How Would Your Cheminformatics Tool Do This?

Posted by Rich Apodaca Fri, 30 Nov 2007 16:24:00 GMT

Reference: Fukuzawa, Oki, Hosaka, Sugasawa, and Kikuchi, Org. Lett.

How Would Your Cheminformatics Tool Do This?

Posted by Rich Apodaca Thu, 29 Nov 2007 14:32:00 GMT

Reference: Grasa and Colacot, Org. Lett.

SMILES and Aromaticity: Broken? 13

Posted by Rich Apodaca Wed, 28 Nov 2007 14:43:00 GMT

Since its introduction in 1988, the Simplified Molecular Input Line Entry System (SMILES) has become one of the most widely-used molecular encoding systems in cheminformatics. But all technologies, no matter how widely-used, can be improved, and SMILES is no exception. This article, the first in a series, discusses a particularly thorny problem in the SMILES language.

A Little About SMILES

From the beginning, SMILES was a creative response to the complexity of the then-dominant Wiswesser Line Notation.

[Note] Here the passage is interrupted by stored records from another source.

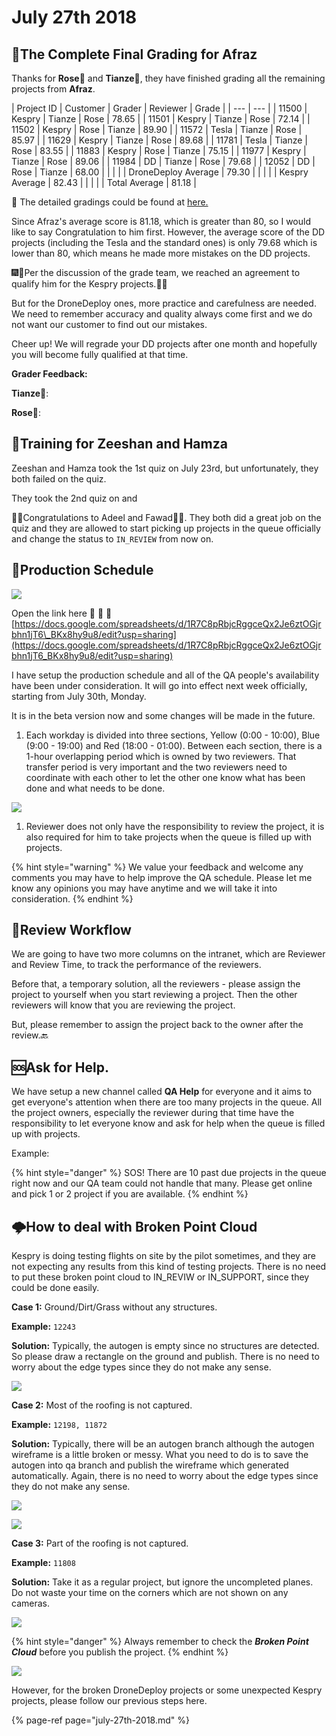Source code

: # July 27th 2018

## 💯The Complete Final Grading for Afraz

Thanks for **Rose**👩 and **Tianze**🧑, they have finished grading all the remaining projects from **Afraz**.

| Project ID | Customer | Grader | Reviewer | Grade |
| --- | --- |
| 11500 | Kespry | Tianze | Rose | 78.65 |
| 11501 | Kespry | Tianze | Rose | 72.14 |
| 11502 | Kespry | Rose | Tianze | 89.90 |
| 11572 | Tesla | Tianze | Rose | 85.97 |
| 11629 | Kespry | Tianze | Rose | 89.68 |
| 11781 | Tesla | Tianze | Rose | 83.55 |
| 11883 | Kespry | Rose | Tianze | 75.15 |
| 11977 | Kespry | Tianze | Rose | 89.06 |
| 11984 | DD | Tianze | Rose | 79.68 |
| 12052 | DD | Rose | Tianze | 68.00 |
|  |  |  | DroneDeploy Average | 79.30 |
|  |  |  | Kespry Average | 82.43 |
|  |  |  | Total Average | 81.18 |

📑 The detailed gradings could be found at [here.](https://docs.google.com/spreadsheets/d/18hYex09FSQzJUyOKFiIXiJkYAuo9PdqV6dYNS7FKaBQ/edit?usp=sharing)

Since Afraz's average score is 81.18, which is greater than 80, so I would like to say Congratulation to him first. However, the average score of the DD projects \(including the Tesla and the standard ones\) is only 79.68 which is lower than 80, which means he made more mistakes on the DD projects.

🎆🎇Per the discussion of the grade team, we reached an agreement to qualify him for the Kespry projects.🎉🎊

But for the DroneDeploy ones, more practice and carefulness are needed. We need to remember accuracy and quality always come first and we do not want our customer to find out our mistakes.

Cheer up! We will regrade your DD projects after one month and hopefully you will become fully qualified at that time.

**Grader Feedback:**

**Tianze**🧑:

**Rose**👩:

## 🏫Training for Zeeshan and Hamza

Zeeshan and Hamza took the 1st quiz on July 23rd, but unfortunately, they both failed on the quiz.

They took the 2nd quiz on and

🎉🎉Congratulations to Adeel and Fawad🎈🎈. They both did a great job on the quiz and they are allowed to start picking up projects in the queue officially and change the status to `IN_REVIEW` from now on.

## 📅Production Schedule

![](../.gitbook/assets/2018-07-19_16-49-24.jpg)

Open the link here 🚩 🚩 🚩[https://docs.google.com/spreadsheets/d/1R7C8pRbjcRggceQx2Je6ztOGjrbhn1jT6\_BKx8hy9u8/edit?usp=sharing](https://docs.google.com/spreadsheets/d/1R7C8pRbjcRggceQx2Je6ztOGjrbhn1jT6_BKx8hy9u8/edit?usp=sharing)

I have setup the production schedule and all of the QA people's availability have been under consideration. It will go into effect next week officially, starting from July 30th, Monday.

It is in the beta version now and some changes will be made in the future.

1. Each workday is divided into three sections, Yellow \(0:00 - 10:00\), Blue \(9:00 - 19:00\) and Red \(18:00 - 01:00\). Between each section, there is a 1-hour overlapping period which is owned by two reviewers. That transfer period is very important and the two reviewers need to coordinate with each other to let the other one know what has been done and what needs to be done.

![](../.gitbook/assets/qaclock.png)

1. Reviewer does not only have the responsibility to review the project, it is also required for him to take projects when the queue is filled up with projects.

{% hint style="warning" %}
We value your feedback and welcome any comments you may have to help improve the QA schedule. Please let me know any opinions you may have anytime and we will take it into consideration.
{% endhint %}

## 📄Review Workflow

We are going to have two more columns on the intranet, which are Reviewer and Review Time, to track the performance of the reviewers.

Before that, a temporary solution, all the reviewers - please assign the project to yourself when you start reviewing a project. Then the other reviewers will know that you are reviewing the project.

But, please remember to assign the project back to the owner after the review.🔙

## 🆘Ask for Help.

We have setup a new channel called **QA Help** for everyone and it aims to get everyone's attention when there are too many projects in the queue. All the project owners, especially the reviewer during that time have the responsibility to let everyone know and ask for help when the queue is filled up with projects.

Example:

{% hint style="danger" %}
SOS! There are 10 past due projects in the queue right now and our QA team could not handle that many. Please get online and pick 1 or 2 project if you are available.
{% endhint %}

## 🌩How to deal with Broken Point Cloud

Kespry is doing testing flights on site by the pilot sometimes, and they are not expecting any results from this kind of testing projects. There is no need to put these broken point cloud to IN\_REVIW or IN\_SUPPORT, since they could be done easily.

**Case 1:** Ground/Dirt/Grass without any structures.

**Example:** `12243`

**Solution:** Typically, the autogen is empty since no structures are detected. So please draw a rectangle on the ground and publish. There is no need to worry about the edge types since they do not make any sense.

![](../.gitbook/assets/12243.jpg)

**Case 2:** Most of the roofing is not captured.

**Example:** `12198, 11872`

**Solution:** Typically, there will be an autogen branch although the autogen wireframe is a little broken or messy. What you need to do is to save the autogen into qa branch and publish the wireframe which generated automatically. Again, there is no need to worry about the edge types since they do not make any sense.

![](../.gitbook/assets/2018-07-26_10-22-37.jpg)

![](../.gitbook/assets/12198.jpg)

**Case 3:** Part of the roofing is not captured.

**Example:** `11808`

**Solution:** Take it as a regular project, but ignore the uncompleted planes. Do not waste your time on the corners which are not shown on any cameras.

![](../.gitbook/assets/11808.jpg)

{% hint style="danger" %}
Always remember to check the _**Broken Point Cloud**_  before you publish the project.
{% endhint %}

![](../.gitbook/assets/2018-07-26_11-25-20.jpg)

However, for the broken DroneDeploy projects or some unexpected Kespry projects, please follow our previous steps here.

{% page-ref page="july-27th-2018.md" %}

This can be seen perhaps nowhere more clearly than in the introduction to Weininger's seminal paper on SMILES:

SMILES is a chemical notation language specifically designed for computer use by chemists. ... Among several approaches to computerized chemical notation, line notation is popular because it represents molecular structure by a linear string of symbols, similar to natural language. The Wiswesser Line Notation is the most widely used representative of this method. It meets the essential requirements for a deterministic chemical notation, but it is difficult to use because many rules must be followed to generate the correct notation of a complex structure. To overcome this and other difficulties, the SMILES system was designed to be truly computer interactive.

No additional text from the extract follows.